Je pense que cela découle de mon envie de partager des histoires, de faire vivre des aventures, et de faire découvrir des univers et des jeux. Devenir éditeur, c’est un moyen de le faire à plus grande échelle, sans que j’aie besoin d’être physiquement présent pour en parler.
C’est aussi l’occasion pour moi de faire ruisseler un peu d’attention vers de nouveaux auteurs et autrices plein de talents. Percer dans le milieu du JdR francophone, c’est difficile : il faut soit beaucoup de chance, soit beaucoup de travail. Et souvent beaucoup des deux, en fait.
J’ai bossé pendant 10 ans pour me former, m’améliorer, acquérir de nouvelles compétences ; donc si je peux donner un coup d’accélérateur à quelqu’un qui le mérite, c’est cool. Je pense que l’on se sent beaucoup plus légitime et rassuré à aller voir un « gros » éditeur avec un projet quand on a en a déjà publié un, fut-ce via un petit éditeur indépendant comme moi. Cela montre que l’on a su attirer l’attention, produire un travail digne d’intérêt, et que l’on a une petite expérience des attentes, contraintes et réalités du milieu.

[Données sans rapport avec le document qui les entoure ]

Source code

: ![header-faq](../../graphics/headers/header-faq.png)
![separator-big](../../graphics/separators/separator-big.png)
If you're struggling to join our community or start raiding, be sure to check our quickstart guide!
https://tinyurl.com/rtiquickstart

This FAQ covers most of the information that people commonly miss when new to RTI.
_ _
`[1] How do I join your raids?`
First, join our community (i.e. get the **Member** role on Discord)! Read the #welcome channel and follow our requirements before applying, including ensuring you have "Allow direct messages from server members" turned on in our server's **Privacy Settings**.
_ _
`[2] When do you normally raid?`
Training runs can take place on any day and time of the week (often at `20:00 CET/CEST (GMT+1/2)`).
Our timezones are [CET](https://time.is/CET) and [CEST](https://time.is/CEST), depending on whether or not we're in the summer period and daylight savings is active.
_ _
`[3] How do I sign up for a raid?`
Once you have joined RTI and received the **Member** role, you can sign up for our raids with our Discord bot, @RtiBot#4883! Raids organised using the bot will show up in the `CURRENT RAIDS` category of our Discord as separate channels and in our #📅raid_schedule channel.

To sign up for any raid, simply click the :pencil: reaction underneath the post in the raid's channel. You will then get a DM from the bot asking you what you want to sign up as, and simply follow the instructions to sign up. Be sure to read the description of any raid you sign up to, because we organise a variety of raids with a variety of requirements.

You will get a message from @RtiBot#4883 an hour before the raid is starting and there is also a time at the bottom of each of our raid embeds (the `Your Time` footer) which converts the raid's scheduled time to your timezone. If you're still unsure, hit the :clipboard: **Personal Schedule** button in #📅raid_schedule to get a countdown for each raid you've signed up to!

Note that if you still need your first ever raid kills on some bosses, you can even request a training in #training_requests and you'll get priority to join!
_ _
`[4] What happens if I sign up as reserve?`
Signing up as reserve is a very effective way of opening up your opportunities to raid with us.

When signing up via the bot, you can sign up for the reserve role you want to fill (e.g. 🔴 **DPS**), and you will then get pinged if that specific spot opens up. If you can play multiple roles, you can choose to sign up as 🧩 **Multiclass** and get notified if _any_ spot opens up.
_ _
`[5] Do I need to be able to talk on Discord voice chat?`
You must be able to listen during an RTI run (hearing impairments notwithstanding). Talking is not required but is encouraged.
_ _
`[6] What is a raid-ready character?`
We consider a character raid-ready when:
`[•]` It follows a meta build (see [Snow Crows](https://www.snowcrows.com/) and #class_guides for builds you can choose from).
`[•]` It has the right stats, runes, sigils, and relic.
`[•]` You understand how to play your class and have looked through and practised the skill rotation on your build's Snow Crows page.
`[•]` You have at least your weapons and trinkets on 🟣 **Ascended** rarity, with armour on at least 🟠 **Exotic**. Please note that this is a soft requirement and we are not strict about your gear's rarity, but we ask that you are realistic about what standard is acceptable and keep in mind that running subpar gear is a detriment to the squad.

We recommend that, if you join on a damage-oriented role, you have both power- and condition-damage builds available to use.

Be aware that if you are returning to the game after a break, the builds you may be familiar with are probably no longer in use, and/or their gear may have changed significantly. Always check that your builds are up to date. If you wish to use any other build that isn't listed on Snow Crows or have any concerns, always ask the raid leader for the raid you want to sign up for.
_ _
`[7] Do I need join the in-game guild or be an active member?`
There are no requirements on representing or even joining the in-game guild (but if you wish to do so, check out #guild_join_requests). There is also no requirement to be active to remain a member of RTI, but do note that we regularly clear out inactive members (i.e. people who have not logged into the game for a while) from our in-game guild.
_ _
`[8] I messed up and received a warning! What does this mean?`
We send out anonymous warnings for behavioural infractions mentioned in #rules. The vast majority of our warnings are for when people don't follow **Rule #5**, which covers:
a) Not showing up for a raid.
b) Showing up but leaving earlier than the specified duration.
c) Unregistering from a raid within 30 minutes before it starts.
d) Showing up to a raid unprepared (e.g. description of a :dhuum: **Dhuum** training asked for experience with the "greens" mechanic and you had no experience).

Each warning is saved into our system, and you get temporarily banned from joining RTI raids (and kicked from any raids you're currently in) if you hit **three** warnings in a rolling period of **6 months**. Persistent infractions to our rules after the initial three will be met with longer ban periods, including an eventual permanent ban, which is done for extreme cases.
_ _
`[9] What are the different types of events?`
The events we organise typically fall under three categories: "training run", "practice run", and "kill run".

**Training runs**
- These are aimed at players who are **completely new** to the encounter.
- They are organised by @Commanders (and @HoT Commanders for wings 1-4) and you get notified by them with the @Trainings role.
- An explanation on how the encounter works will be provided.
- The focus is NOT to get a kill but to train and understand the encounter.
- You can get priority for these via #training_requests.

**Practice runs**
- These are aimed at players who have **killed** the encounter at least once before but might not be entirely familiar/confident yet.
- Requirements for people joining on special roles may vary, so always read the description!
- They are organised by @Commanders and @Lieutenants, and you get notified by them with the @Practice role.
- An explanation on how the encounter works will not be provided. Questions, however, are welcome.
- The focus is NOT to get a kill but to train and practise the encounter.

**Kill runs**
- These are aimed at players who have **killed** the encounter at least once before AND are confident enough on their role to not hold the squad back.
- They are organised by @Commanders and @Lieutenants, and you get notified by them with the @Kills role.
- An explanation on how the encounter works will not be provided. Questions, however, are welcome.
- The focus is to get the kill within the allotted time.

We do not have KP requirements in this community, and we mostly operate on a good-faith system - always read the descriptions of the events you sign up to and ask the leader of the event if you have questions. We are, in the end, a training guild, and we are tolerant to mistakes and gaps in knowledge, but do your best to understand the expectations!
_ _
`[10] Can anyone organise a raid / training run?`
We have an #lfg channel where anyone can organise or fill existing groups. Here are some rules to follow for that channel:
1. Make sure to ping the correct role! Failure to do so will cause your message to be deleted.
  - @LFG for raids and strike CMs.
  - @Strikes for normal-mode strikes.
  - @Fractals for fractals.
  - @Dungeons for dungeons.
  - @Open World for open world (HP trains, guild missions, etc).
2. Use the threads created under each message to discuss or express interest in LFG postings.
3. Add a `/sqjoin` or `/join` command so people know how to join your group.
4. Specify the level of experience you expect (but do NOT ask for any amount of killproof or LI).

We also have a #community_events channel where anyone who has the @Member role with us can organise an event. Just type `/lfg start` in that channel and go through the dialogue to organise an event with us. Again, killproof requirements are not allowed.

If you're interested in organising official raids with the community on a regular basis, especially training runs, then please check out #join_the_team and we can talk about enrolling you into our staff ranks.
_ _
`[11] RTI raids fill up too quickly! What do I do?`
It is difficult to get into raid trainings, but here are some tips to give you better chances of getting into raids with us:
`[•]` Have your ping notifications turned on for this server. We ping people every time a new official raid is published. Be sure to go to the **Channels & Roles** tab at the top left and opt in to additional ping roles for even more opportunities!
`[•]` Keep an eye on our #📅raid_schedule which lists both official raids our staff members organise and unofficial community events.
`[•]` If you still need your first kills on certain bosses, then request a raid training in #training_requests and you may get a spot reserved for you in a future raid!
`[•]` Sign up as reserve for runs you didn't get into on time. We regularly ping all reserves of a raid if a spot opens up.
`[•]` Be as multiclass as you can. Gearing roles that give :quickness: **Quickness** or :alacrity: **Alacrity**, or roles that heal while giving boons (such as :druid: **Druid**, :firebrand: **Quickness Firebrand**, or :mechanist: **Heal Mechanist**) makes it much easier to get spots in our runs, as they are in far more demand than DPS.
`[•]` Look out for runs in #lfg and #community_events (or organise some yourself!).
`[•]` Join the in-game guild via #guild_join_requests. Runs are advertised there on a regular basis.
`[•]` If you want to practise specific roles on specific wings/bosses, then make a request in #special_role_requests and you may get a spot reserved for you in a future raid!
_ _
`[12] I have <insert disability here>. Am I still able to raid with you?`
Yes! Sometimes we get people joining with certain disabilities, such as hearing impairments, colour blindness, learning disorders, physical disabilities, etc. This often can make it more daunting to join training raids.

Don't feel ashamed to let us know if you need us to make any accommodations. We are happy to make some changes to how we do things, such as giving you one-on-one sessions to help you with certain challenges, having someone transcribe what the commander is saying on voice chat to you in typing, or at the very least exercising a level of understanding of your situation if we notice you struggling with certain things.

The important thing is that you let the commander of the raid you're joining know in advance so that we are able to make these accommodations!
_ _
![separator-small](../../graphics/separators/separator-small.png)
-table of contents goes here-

Comment imagines-tu l’avenir ? Quels types de JDR as-tu envie d’éditer ?
Lentement 🙂 Un projet après l’autre, au rythme d’un par an environ. Pour prendre le temps de bien faire les choses, mais aussi de continuer à travailler en freelance sur une partie de mon temps libre, pour gagner de quoi payer les illustrations dont j’ai besoin (car c’est une compétence que je ne peux pas vraiment acquérir par moi-même).Et j’envisage d’être un éditeur éclectique, autant que je le suis en tant qu’auteur.
Des conseils à donner à de futurs auteurs ou éditeurs ?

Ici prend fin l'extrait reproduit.